Task:
Where a line below holds the string "bundle", copy that line.

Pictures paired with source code
+ + +

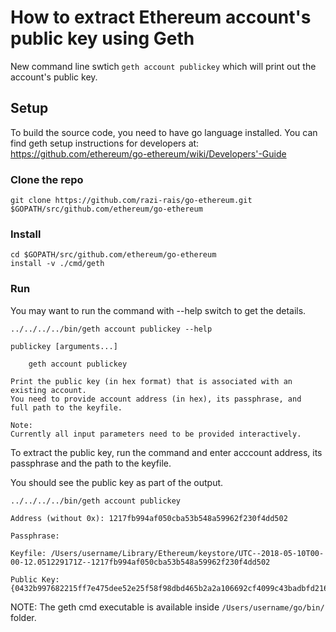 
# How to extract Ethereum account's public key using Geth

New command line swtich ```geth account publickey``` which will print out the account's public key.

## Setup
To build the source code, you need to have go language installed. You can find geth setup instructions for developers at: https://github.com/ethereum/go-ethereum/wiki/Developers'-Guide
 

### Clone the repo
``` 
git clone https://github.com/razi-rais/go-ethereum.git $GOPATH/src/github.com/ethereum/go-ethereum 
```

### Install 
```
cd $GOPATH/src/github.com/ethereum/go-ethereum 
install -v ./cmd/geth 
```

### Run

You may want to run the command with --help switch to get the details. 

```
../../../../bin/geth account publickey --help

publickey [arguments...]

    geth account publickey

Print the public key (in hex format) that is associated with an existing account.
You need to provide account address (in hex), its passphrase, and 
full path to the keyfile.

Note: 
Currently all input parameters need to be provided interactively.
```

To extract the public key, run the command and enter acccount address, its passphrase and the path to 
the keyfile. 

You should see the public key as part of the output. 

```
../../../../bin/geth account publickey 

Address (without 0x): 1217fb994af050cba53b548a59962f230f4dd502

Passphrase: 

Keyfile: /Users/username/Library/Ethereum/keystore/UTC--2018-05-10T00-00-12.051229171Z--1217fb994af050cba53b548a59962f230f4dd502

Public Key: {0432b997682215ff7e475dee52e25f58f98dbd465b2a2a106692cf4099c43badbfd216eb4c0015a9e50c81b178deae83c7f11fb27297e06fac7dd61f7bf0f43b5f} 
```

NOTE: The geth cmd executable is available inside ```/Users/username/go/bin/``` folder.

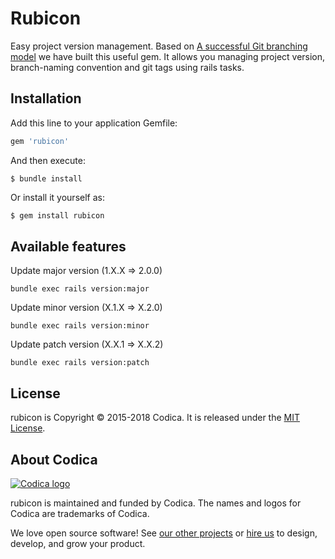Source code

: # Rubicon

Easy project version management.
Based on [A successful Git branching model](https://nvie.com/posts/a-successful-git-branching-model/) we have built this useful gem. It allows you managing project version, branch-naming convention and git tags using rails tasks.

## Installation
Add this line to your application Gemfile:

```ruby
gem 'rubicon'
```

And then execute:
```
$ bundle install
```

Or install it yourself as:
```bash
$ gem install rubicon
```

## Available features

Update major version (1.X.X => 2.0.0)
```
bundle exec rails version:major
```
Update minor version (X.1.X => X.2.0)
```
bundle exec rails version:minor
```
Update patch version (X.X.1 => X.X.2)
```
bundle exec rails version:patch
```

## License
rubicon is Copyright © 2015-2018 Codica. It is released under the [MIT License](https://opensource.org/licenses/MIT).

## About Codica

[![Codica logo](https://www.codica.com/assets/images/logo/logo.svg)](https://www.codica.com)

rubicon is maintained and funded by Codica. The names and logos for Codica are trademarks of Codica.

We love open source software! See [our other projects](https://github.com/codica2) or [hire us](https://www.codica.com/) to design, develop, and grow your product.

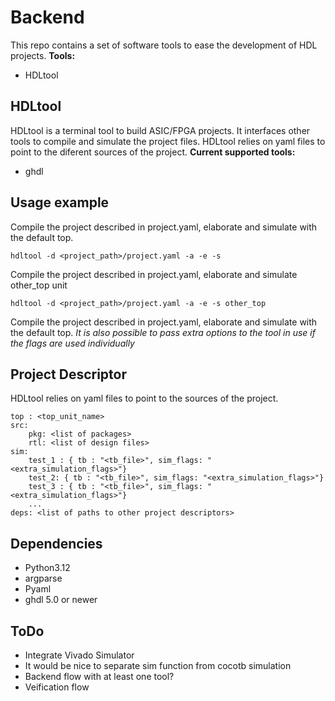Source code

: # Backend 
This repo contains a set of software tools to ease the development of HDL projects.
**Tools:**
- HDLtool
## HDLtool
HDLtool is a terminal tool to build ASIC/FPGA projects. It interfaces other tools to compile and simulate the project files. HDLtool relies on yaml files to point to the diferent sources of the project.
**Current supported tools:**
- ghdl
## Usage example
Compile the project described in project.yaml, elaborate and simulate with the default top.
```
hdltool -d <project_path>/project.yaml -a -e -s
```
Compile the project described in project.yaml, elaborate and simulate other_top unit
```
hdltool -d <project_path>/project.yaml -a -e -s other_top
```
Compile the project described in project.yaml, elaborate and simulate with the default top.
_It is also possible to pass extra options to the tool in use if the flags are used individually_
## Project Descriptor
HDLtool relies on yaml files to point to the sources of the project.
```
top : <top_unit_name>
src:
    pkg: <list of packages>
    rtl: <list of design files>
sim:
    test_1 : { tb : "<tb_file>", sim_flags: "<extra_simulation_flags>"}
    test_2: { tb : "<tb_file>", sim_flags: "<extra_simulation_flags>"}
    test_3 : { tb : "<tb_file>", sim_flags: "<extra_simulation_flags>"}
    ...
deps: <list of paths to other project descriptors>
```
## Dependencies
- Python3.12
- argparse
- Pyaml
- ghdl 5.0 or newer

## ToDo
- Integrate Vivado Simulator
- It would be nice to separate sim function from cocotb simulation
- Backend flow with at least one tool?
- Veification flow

+ + +

Solution to this task:
$ bundle install
bundle exec rails version:major
bundle exec rails version:minor
bundle exec rails version:patch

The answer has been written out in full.